RECORDS TO PROCESS: Begin

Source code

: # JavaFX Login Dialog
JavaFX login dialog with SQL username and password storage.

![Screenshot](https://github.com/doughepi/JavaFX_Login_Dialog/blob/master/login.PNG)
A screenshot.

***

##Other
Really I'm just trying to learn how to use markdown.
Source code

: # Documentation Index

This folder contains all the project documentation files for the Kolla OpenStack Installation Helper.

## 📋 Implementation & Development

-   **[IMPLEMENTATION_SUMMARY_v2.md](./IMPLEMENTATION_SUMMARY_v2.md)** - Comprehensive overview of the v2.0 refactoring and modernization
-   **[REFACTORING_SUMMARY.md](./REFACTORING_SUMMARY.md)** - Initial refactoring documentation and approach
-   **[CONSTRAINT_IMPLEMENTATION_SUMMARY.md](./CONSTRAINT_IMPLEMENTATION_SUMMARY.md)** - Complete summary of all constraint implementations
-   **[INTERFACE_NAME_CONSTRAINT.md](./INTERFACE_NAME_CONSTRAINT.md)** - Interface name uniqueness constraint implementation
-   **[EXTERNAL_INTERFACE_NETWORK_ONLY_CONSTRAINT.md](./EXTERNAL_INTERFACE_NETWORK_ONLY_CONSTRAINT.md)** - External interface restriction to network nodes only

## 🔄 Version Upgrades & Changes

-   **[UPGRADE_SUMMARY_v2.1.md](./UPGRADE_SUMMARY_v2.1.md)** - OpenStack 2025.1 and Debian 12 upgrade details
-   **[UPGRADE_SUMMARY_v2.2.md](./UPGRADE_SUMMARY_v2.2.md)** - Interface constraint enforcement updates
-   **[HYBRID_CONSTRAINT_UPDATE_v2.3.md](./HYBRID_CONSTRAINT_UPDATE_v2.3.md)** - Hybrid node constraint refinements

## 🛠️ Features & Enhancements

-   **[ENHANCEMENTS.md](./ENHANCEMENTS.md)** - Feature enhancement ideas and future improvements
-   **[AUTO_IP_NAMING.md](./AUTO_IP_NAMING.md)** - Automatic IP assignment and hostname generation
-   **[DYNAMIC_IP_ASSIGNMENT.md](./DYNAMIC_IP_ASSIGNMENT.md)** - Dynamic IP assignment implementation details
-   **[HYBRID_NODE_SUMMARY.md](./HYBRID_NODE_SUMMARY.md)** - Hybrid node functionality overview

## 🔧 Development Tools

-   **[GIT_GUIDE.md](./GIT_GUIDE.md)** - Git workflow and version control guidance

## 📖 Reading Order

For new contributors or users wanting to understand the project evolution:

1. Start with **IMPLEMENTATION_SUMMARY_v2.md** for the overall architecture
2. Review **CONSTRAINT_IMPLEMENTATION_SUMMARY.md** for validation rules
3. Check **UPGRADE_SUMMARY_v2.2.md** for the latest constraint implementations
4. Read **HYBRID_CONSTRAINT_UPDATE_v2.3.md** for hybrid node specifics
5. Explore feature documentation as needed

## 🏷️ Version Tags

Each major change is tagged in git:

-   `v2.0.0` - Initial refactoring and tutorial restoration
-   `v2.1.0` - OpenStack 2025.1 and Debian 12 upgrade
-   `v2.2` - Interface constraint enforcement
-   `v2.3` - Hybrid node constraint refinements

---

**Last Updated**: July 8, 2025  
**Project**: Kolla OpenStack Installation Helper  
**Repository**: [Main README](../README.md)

RECORDS TO PROCESS: End

*DESCRIPTION OF THE TASK*. Write out the full set of records exactly as given.

*RESULT OF THIS EXERCISE*.
Source code

: # JavaFX Login Dialog
JavaFX login dialog with SQL username and password storage.

![Screenshot](https://github.com/doughepi/JavaFX_Login_Dialog/blob/master/login.PNG)
A screenshot.

***

##Other
Really I'm just trying to learn how to use markdown.
Source code

: # Documentation Index

This folder contains all the project documentation files for the Kolla OpenStack Installation Helper.

## 📋 Implementation & Development

-   **[IMPLEMENTATION_SUMMARY_v2.md](./IMPLEMENTATION_SUMMARY_v2.md)** - Comprehensive overview of the v2.0 refactoring and modernization
-   **[REFACTORING_SUMMARY.md](./REFACTORING_SUMMARY.md)** - Initial refactoring documentation and approach
-   **[CONSTRAINT_IMPLEMENTATION_SUMMARY.md](./CONSTRAINT_IMPLEMENTATION_SUMMARY.md)** - Complete summary of all constraint implementations
-   **[INTERFACE_NAME_CONSTRAINT.md](./INTERFACE_NAME_CONSTRAINT.md)** - Interface name uniqueness constraint implementation
-   **[EXTERNAL_INTERFACE_NETWORK_ONLY_CONSTRAINT.md](./EXTERNAL_INTERFACE_NETWORK_ONLY_CONSTRAINT.md)** - External interface restriction to network nodes only

## 🔄 Version Upgrades & Changes

-   **[UPGRADE_SUMMARY_v2.1.md](./UPGRADE_SUMMARY_v2.1.md)** - OpenStack 2025.1 and Debian 12 upgrade details
-   **[UPGRADE_SUMMARY_v2.2.md](./UPGRADE_SUMMARY_v2.2.md)** - Interface constraint enforcement updates
-   **[HYBRID_CONSTRAINT_UPDATE_v2.3.md](./HYBRID_CONSTRAINT_UPDATE_v2.3.md)** - Hybrid node constraint refinements

## 🛠️ Features & Enhancements

-   **[ENHANCEMENTS.md](./ENHANCEMENTS.md)** - Feature enhancement ideas and future improvements
-   **[AUTO_IP_NAMING.md](./AUTO_IP_NAMING.md)** - Automatic IP assignment and hostname generation
-   **[DYNAMIC_IP_ASSIGNMENT.md](./DYNAMIC_IP_ASSIGNMENT.md)** - Dynamic IP assignment implementation details
-   **[HYBRID_NODE_SUMMARY.md](./HYBRID_NODE_SUMMARY.md)** - Hybrid node functionality overview

## 🔧 Development Tools

-   **[GIT_GUIDE.md](./GIT_GUIDE.md)** - Git workflow and version control guidance

## 📖 Reading Order

For new contributors or users wanting to understand the project evolution:

1. Start with **IMPLEMENTATION_SUMMARY_v2.md** for the overall architecture
2. Review **CONSTRAINT_IMPLEMENTATION_SUMMARY.md** for validation rules
3. Check **UPGRADE_SUMMARY_v2.2.md** for the latest constraint implementations
4. Read **HYBRID_CONSTRAINT_UPDATE_v2.3.md** for hybrid node specifics
5. Explore feature documentation as needed

## 🏷️ Version Tags

Each major change is tagged in git:

-   `v2.0.0` - Initial refactoring and tutorial restoration
-   `v2.1.0` - OpenStack 2025.1 and Debian 12 upgrade
-   `v2.2` - Interface constraint enforcement
-   `v2.3` - Hybrid node constraint refinements

---

**Last Updated**: July 8, 2025  
**Project**: Kolla OpenStack Installation Helper  
**Repository**: [Main README](../README.md)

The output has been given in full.